At ISU, he transferred his love of birds, and probably his second greatest intellectual passion -- the teachings of Charles Darwin and Darwin's contemporary Alfred Russell Wallace - to his undergraduate and graduate students at ISU during his 32 years teaching at the university.

"It was a fantastic job," Trost said. "My god, think about it, I got to babble about birds all the time and teach about evolution. I taught about evolution in my Comparative Anatomy class to a bunch of people who might not have been exposed to it otherwise."

During his time at ISU he mentored 35 Master's students and seven Ph.D. students who earned their degrees, and several more who didn't.

"It was a wonderful experience," he added. "They (the graduate students and some of his undergraduate students, too) are like family. I'm still traveling with a lot of them."

Another part of Trost's legacy in Pocatello is his involvement with the Portneuf Valley Audubon Society, which is celebrating its 40th anniversary in 2013. Trost founded the local chapter. The PVAS has been one of the area's most active conservation and educational groups, raising money and volunteering for a variety of causes and projects (more on the PVAS is available at www.pvaudubon.org/).

Since retiring in 2000 Trost has been on a birding bash. His goal is to identify 5,000 different species of birds. As of late June 2013 he had 4770.

During his lifetime bird chase Trost has visited all the earth's continents and 40 countries, including 32 since retiring. Post-retirement countries he has visited include Argentina, Brazil, Bolivia, Peru, Ecuador and Galapagos (three times) Colombia, Panama, Costa Rica, Honduras (three times), Mexico (three times), England, Ethiopia, Uganda, Ghana, Zimbabwe, Malawi, Namibia, South Africa (3X), Lesotho, Madagascar, Malaysia (Bali, Flores,  Komodo, & Borneo), Vietnam, Thailand, Sri Lanka, N. India, China, Australia (three times), and New Zealand, and he has visited the continent Antarctica.  

As of this writing, in 2013 Trost had plans to travel to Indonesia to the islands of Sulawesi and Halmahera on a July jaunt, and then to Australia and Tasmania in December.

Trost will keep birding as long as can.

"It's a game and fun to see new birds, and I learn so much by doing it," Trost said. "You're looking at the history of the earth by looking at birds."
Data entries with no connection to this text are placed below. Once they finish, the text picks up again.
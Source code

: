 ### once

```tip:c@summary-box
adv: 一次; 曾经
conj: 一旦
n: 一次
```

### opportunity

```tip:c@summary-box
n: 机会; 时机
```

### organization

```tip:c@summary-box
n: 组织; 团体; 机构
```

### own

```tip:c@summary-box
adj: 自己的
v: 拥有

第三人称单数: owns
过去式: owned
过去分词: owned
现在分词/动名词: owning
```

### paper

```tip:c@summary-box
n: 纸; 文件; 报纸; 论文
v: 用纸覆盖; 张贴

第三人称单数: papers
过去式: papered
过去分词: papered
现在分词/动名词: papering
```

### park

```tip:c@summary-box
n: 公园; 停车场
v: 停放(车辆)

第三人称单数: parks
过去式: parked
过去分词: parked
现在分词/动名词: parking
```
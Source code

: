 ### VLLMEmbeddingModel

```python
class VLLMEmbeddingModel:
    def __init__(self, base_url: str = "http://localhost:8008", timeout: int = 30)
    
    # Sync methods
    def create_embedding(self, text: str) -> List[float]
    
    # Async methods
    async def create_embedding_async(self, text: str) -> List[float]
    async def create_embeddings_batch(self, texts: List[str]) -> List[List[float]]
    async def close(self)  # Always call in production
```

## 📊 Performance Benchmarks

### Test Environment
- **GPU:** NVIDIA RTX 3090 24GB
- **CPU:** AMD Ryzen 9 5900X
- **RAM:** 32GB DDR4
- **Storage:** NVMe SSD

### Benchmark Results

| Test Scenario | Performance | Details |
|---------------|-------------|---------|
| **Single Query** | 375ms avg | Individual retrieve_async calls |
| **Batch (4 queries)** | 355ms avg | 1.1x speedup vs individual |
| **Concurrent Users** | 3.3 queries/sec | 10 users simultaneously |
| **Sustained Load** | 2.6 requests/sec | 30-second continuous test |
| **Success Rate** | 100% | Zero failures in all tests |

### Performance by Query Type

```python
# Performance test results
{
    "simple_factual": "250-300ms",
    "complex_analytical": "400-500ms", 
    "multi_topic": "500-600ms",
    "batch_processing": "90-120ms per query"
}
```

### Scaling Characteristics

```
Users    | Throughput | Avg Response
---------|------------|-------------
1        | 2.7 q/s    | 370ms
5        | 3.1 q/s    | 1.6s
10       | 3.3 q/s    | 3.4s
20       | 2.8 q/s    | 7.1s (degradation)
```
`Cheeky' Magpies Do Funerals and Two other Reasons to Love them

            Of the more than 10,000 bird species worldwide and the nearly 5,000 that Chuck Trost has identified on his life list, the ISU Professor Emeritus has one clear favorite: magpies.
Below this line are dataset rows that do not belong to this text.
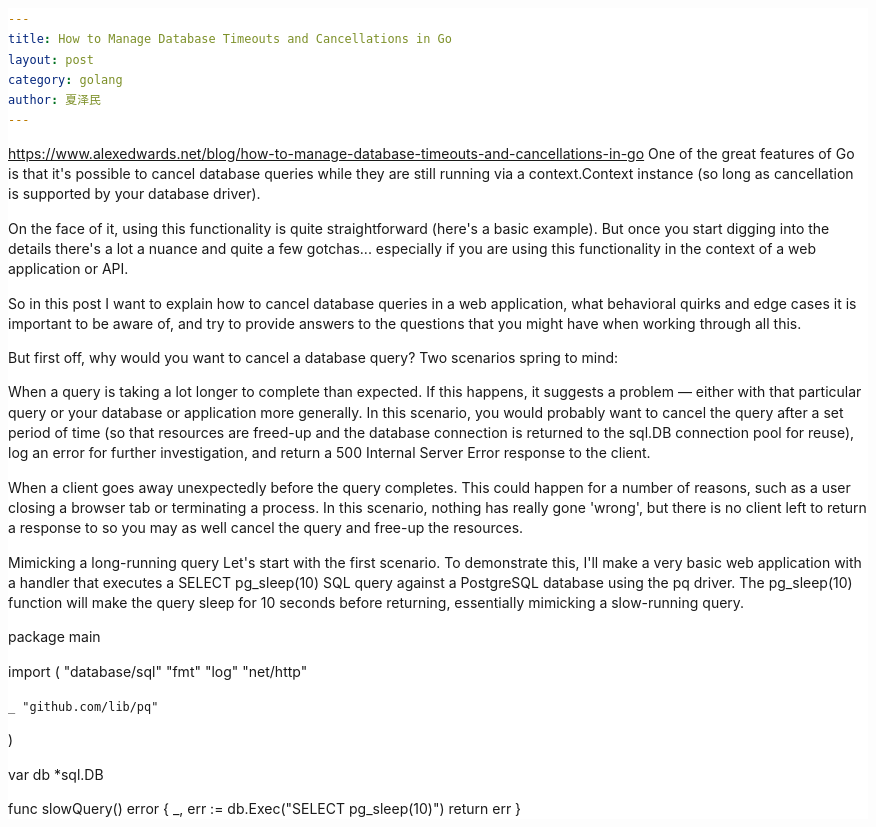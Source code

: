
 ```yaml
---
title: How to Manage Database Timeouts and Cancellations in Go
layout: post
category: golang
author: 夏泽民
---
```

https://www.alexedwards.net/blog/how-to-manage-database-timeouts-and-cancellations-in-go
One of the great features of Go is that it's possible to cancel database queries while they are still running via a context.Context instance (so long as cancellation is supported by your database driver).

On the face of it, using this functionality is quite straightforward (here's a basic example). But once you start digging into the details there's a lot a nuance and quite a few gotchas... especially if you are using this functionality in the context of a web application or API.

So in this post I want to explain how to cancel database queries in a web application, what behavioral quirks and edge cases it is important to be aware of, and try to provide answers to the questions that you might have when working through all this.

But first off, why would you want to cancel a database query? Two scenarios spring to mind:

When a query is taking a lot longer to complete than expected. If this happens, it suggests a problem — either with that particular query or your database or application more generally. In this scenario, you would probably want to cancel the query after a set period of time (so that resources are freed-up and the database connection is returned to the sql.DB connection pool for reuse), log an error for further investigation, and return a 500 Internal Server Error response to the client.

When a client goes away unexpectedly before the query completes. This could happen for a number of reasons, such as a user closing a browser tab or terminating a process. In this scenario, nothing has really gone 'wrong', but there is no client left to return a response to so you may as well cancel the query and free-up the resources.

Mimicking a long-running query
Let's start with the first scenario. To demonstrate this, I'll make a very basic web application with a handler that executes a SELECT pg_sleep(10) SQL query against a PostgreSQL database using the pq driver. The pg_sleep(10) function will make the query sleep for 10 seconds before returning, essentially mimicking a slow-running query.

package main

import (
    "database/sql"
    "fmt"
    "log"
    "net/http"

    _ "github.com/lib/pq"
)

var db *sql.DB

func slowQuery() error {
    _, err := db.Exec("SELECT pg_sleep(10)")
    return err
}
            "I studied them for 20 years and I had several students do their thesis work on them," Trost said. "They belong to the same family that crows do, the Corvids, and are highly intelligent. They do weird things."

            Here are some weird things Magpies do:

1)    They have funerals. "I don't know why, but magpies will have a funeral over a dead magpie," Trost said. "I suspect they're trying to see what killed the magpie."

2)    Having funerals is innate for them.  "I hand-reared some magpies taking them from their nest. My black and white baseball cap fell off my head when I was in their cage and they had a funeral for it. They couldn't have learned that behavior." This characteristic has also since been tested by other experiments in the wild.

3)    Magpies are really "cheeky," according to Trost. He said male magpies have a linear hierarchy based on when they've hatched, the earlier, the more dominant. The dominant males display and engage in acts that Trost described as "macho" or "showing off" to prove their status. An example of this is when a Cooper's Hawk landed on the roof of the cage of a flock of seven wild young male magpies. While most of the magpies bounced off the walls and squawked, fleeing as far from their natural predator on their cage as they could, the dominate male flew up and pulled a tail feather from his mortal enemy.  Many similar actions have also been documented in the wild. Chuck saw a Magpie also pull a tail feather off a Great Horned Owl.

"They're fun to watch to figure out what they're up to," said Trost, who can recount many more weird things that Magpies do that are not listed here.